Türkiye’nin her yerinde kış mevsimi zor şartlarda geçiyor. Ülkenin birçok yerinde hala kar yağışı hakim, kar yağışının olmadığı yerler ise muazzam soğuk yaşıyor, Türkiye’nin güneyi bile ısınamadı henüz.
Yakın zamanda bahar ilk çiçeklerini vermeye başlar ki bazı yerlerde başladı bile. Her yer neredeyse rengârenk olacak, Nisan ayında ise bütün ülke renk cümbüşü haline gelecek…
Tüm bunların yanı sıra tam da ağaç dikme mevsimindeyiz.
Ağaç dikmek, doğaya canlandırmak, gelecek nesle katkı sunmak ne güzel bir duygudur.
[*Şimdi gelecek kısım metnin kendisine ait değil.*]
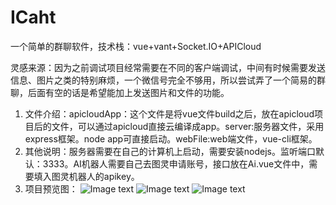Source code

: # ICaht
一个简单的群聊软件，技术栈：vue+vant+Socket.IO+APICloud

灵感来源：因为之前调试项目经常需要在不同的客户端调试，中间有时候需要发送信息、图片之类的特别麻烦，一个微信号完全不够用，所以尝试弄了一个简易的群聊，后面有空的话是希望能加上发送图片和文件的功能。

1. 文件介绍：apicloudApp：这个文件是将vue文件build之后，放在apicloud项目后的文件，可以通过apicloud直接云编译成app。server:服务器文件，采用express框架。node app可直接启动。webFile:web端文件，vue-cli框架。
2. 其他说明：服务器需要在自己的计算机上启动，需要安装nodejs。监听端口默认：3333。AI机器人需要自己去图灵申请账号，接口放在Ai.vue文件中，需要填入图灵机器人的apikey。
3. 项目预览图：
![Image text](https://github.com/sq-github/IChat/raw/master/readmeImgs/login.png)
![Image text](https://github.com/sq-github/IChat/raw/master/readmeImgs/chat.png)
![Image text](https://github.com/sq-github/IChat/raw/master/readmeImgs/ai.png)
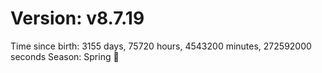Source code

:# Version: v8.7.19
Time since birth: 3155 days, 75720 hours, 4543200 minutes, 272592000 seconds
Season: Spring 🌸

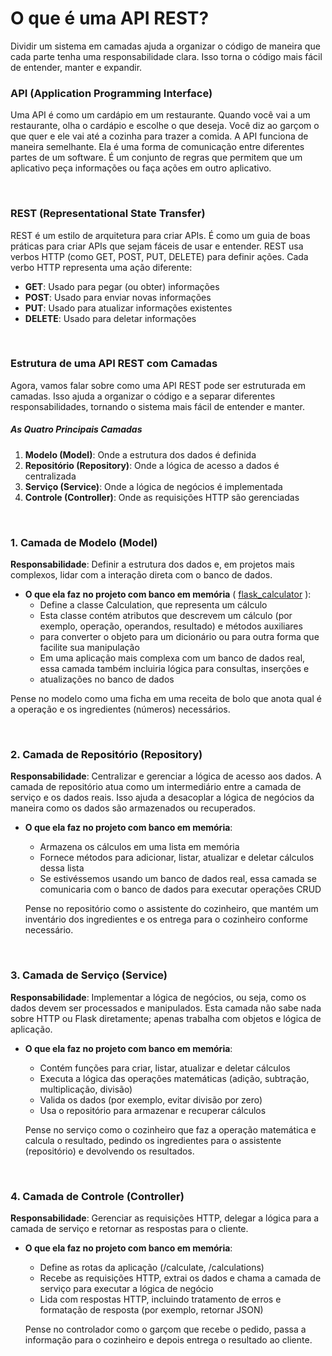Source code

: # O que é uma API REST?

Dividir um sistema em camadas ajuda a organizar o código de maneira que cada parte tenha uma responsabilidade clara.
Isso torna o código mais fácil de entender, manter e expandir. 

### API (Application Programming Interface)
Uma API é como um cardápio em um restaurante. Quando você vai a um restaurante, olha o cardápio e escolhe o que deseja.
Você diz ao garçom o que quer e ele vai até a cozinha para trazer a comida. A API funciona de maneira semelhante. Ela é
uma forma de comunicação entre diferentes partes de um software. É um conjunto de regras que permitem que um aplicativo
peça informações ou faça ações em outro aplicativo.

<br>

### REST (Representational State Transfer)
REST é um estilo de arquitetura para criar APIs. É como um guia de boas práticas para criar APIs que sejam fáceis de usar
e entender. REST usa verbos HTTP (como GET, POST, PUT, DELETE) para definir ações. Cada verbo HTTP representa uma ação
diferente:
- **GET**: Usado para pegar (ou obter) informações
- **POST**: Usado para enviar novas informações
- **PUT**: Usado para atualizar informações existentes
- **DELETE**: Usado para deletar informações

<br>

### Estrutura de uma API REST com Camadas
Agora, vamos falar sobre como uma API REST pode ser estruturada em camadas. Isso ajuda a organizar o código e a separar
diferentes responsabilidades, tornando o sistema mais fácil de entender e manter.

##### As Quatro Principais Camadas

1. **Modelo (Model)**: Onde a estrutura dos dados é definida
2. **Repositório (Repository)**: Onde a lógica de acesso a dados é centralizada
3. **Serviço (Service)**: Onde a lógica de negócios é implementada
4. **Controle (Controller)**: Onde as requisições HTTP são gerenciadas

<br>

### 1. Camada de Modelo (Model)

**Responsabilidade**: Definir a estrutura dos dados e, em projetos mais complexos, lidar com a interação direta com o banco
de dados.

  - **O que ela faz no projeto com banco em memória** ( [flask_calculator](https://github.com/Mentoria-Fino-Plataforma-Impact/flask_calculator) ):
      - Define a classe Calculation, que representa um cálculo
      - Esta classe contém atributos que descrevem um cálculo (por exemplo, operação, operandos, resultado) e métodos auxiliares
      - para converter o objeto para um dicionário ou para outra forma que facilite sua manipulação
      - Em uma aplicação mais complexa com um banco de dados real, essa camada também incluiria lógica para consultas, inserções e
      - atualizações no banco de dados
        
  Pense no modelo como uma ficha em uma receita de bolo que anota qual é a operação e os ingredientes (números) necessários.

<br>

### 2. Camada de Repositório (Repository)

**Responsabilidade**: Centralizar e gerenciar a lógica de acesso aos dados. A camada de repositório atua como um intermediário entre a
camada de serviço e os dados reais. Isso ajuda a desacoplar a lógica de negócios da maneira como os dados são armazenados ou recuperados.

   - **O que ela faz no projeto com banco em memória**:
       - Armazena os cálculos em uma lista em memória
       - Fornece métodos para adicionar, listar, atualizar e deletar cálculos dessa lista
       - Se estivéssemos usando um banco de dados real, essa camada se comunicaria com o banco de dados para executar operações CRUD

     Pense no repositório como o assistente do cozinheiro, que mantém um inventário dos ingredientes e os entrega para o cozinheiro conforme
     necessário.

     <br>

### 3. Camada de Serviço (Service)

**Responsabilidade**: Implementar a lógica de negócios, ou seja, como os dados devem ser processados e manipulados. Esta camada não sabe nada
sobre HTTP ou Flask diretamente; apenas trabalha com objetos e lógica de aplicação.

  - **O que ela faz no projeto com banco em memória**:
      - Contém funções para criar, listar, atualizar e deletar cálculos
      - Executa a lógica das operações matemáticas (adição, subtração, multiplicação, divisão)
      - Valida os dados (por exemplo, evitar divisão por zero)
      - Usa o repositório para armazenar e recuperar cálculos

    Pense no serviço como o cozinheiro que faz a operação matemática e calcula o resultado, pedindo os ingredientes para o assistente
    (repositório) e devolvendo os resultados.

    <br>
    
### 4. Camada de Controle (Controller)

**Responsabilidade**: Gerenciar as requisições HTTP, delegar a lógica para a camada de serviço e retornar as respostas para o cliente.

  - **O que ela faz no projeto com banco em memória**:
      - Define as rotas da aplicação (/calculate, /calculations)
      - Recebe as requisições HTTP, extrai os dados e chama a camada de serviço para executar a lógica de negócio
      - Lida com respostas HTTP, incluindo tratamento de erros e formatação de resposta (por exemplo, retornar JSON)

    Pense no controlador como o garçom que recebe o pedido, passa a informação para o cozinheiro e depois entrega o resultado ao cliente.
21 Mart Bahar Bayramı olduğu kadar Dünya Ormancılık Günü de. Uluslararası Orman Günü olarak kabul edilen 21 Mart 2012'de Birleşmiş Milletler Genel Kurulu'nun 28 Kasım 2012 tarihli kararı ile kabul edildi. O tarihten bu yana da o şekilde kutlanıyor. Bu günün baharda olması bile manidar.
2021 yılının yaz mevsimini hatırlarsanız orman yangınları ile geçti. Ciğerlerimiz dediğimiz ve yüzyıllardır bize nefes sağlayan ormanlarımız birkaç gün içerisinde kül oldu. İhmalkarların yaktıkları ormanları, kesilen ağaçlar yerine yükselen binaları, park-bahçe görmek yerine izlediğimiz gökdelenleri düşünürsek insan yeşili görmeyi özlüyor.
Çok eskiden bile ağaç dikmek doğanın hayrına olduğu kadar dinen de bereketin timsali olduğundan değerliymiş.
Sık sık bu tür hikayeler duyarız, dinleniriz…
Bunlardan bir örneği sizle paylaşmak istiyorum:
“Harun Reşit Veziri ile birlikte tebdili kıyafet dolaşırken bahçesinde hurma fidanları diken bir ihtiyar görür. Selam verir ve aralarında şu konuşma geçer:
- Kolay gelsin, ne yapıyorsun böyle?
- Hurma fidanları dikiyorum.
- Peki bu diktiğin hurma fidanları ne zamana kadar büyür ve meyve vermeye başlar?
- Kim bilir belki on, belki yirmi sene sonra yetişir ve meyve vermeye başlar.
- Peki onların meyvelerini görebilecek misin?
- Bu yaşlı halimle belki göremem. Ama bizden öncekilerin diktikleri ağaçların meyvelerini biz yedik. Biz de bizden sonrakilerin istifadeleri için bu hurma fidanlarını dikiyoruz.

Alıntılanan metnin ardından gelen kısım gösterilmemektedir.